Look over the entries and say how many lines include the word "running". Only the number, please.

[[ RECORDED INFORMATION open ]]

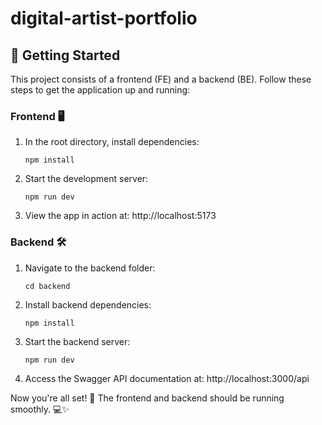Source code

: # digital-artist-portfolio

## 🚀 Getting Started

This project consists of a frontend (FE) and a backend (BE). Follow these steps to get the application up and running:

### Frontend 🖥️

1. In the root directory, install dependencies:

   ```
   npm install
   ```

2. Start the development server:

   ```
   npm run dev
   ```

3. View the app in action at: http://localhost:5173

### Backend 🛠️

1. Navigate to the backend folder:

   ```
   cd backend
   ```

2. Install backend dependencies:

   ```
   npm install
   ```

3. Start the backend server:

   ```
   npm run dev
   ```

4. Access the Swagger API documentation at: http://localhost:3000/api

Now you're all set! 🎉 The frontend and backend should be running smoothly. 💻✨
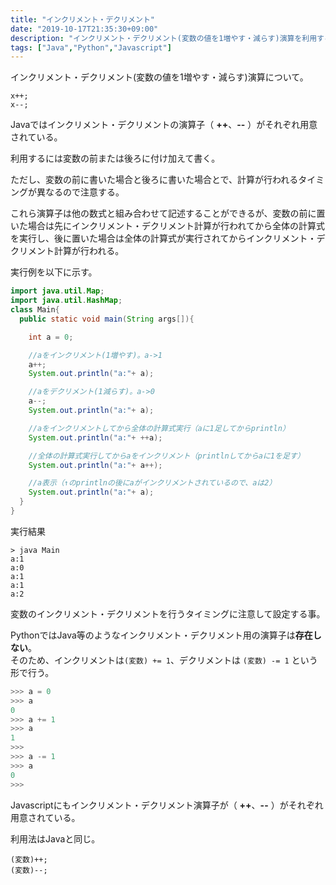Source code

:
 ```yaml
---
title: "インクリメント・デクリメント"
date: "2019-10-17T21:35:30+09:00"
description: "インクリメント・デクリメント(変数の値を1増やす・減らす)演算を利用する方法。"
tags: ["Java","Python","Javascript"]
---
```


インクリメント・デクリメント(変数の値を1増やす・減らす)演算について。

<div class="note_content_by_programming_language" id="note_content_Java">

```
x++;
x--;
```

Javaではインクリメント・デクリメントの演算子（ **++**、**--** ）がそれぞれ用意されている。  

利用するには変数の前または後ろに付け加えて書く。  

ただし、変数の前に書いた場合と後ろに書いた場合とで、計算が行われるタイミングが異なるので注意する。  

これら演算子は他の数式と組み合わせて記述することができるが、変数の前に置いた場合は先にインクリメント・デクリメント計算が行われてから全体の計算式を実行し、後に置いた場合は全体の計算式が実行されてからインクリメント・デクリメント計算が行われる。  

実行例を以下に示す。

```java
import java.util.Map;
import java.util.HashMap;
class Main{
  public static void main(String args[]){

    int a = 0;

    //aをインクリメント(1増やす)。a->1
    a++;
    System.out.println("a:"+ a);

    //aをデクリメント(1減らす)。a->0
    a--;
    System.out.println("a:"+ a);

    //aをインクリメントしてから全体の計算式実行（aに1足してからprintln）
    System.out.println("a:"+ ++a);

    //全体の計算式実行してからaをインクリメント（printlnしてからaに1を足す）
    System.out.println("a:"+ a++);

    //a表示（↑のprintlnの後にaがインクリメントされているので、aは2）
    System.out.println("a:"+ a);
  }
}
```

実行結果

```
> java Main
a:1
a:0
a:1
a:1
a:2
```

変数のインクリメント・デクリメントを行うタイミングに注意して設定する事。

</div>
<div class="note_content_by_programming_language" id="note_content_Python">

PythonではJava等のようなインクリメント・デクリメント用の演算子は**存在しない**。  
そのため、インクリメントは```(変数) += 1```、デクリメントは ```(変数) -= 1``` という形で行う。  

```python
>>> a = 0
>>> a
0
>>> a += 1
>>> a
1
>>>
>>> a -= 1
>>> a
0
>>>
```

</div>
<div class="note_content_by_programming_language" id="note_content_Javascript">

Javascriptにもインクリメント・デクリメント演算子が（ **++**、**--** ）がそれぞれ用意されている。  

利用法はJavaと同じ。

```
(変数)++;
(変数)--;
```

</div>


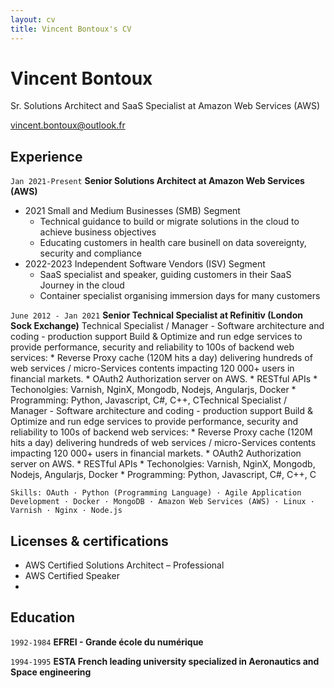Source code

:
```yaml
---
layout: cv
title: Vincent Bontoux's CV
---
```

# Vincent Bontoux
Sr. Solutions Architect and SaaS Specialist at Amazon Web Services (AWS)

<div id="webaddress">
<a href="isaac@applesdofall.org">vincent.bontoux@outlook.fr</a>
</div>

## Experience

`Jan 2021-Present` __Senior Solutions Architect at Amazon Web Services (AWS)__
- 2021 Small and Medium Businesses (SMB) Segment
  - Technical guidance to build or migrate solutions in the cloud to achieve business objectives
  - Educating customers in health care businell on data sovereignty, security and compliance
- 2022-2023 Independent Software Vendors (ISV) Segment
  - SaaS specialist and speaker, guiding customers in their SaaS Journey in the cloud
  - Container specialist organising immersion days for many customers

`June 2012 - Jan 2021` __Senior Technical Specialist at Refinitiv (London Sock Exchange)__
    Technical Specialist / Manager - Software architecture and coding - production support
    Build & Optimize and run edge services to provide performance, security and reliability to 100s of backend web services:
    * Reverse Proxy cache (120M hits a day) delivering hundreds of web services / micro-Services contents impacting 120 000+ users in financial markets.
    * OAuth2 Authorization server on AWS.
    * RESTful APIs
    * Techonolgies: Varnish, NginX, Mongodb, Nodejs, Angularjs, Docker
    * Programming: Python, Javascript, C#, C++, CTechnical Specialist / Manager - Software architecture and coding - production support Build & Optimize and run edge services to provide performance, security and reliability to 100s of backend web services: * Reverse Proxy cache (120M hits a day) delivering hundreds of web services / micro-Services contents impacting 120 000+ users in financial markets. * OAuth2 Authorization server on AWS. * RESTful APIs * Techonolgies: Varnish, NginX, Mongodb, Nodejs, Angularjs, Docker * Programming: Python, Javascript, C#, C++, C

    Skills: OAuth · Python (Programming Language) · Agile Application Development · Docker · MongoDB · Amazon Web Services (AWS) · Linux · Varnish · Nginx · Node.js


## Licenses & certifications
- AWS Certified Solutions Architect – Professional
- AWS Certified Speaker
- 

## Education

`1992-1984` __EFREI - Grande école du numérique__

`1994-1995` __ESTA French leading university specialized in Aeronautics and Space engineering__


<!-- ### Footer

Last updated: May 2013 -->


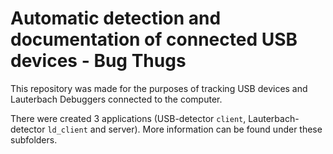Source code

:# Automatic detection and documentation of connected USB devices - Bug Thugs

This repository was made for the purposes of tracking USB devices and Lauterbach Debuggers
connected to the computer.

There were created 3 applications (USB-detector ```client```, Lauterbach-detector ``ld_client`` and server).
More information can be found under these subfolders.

[[ RECORDED INFORMATION closed ]]

- RESULT OF THE TASK -
2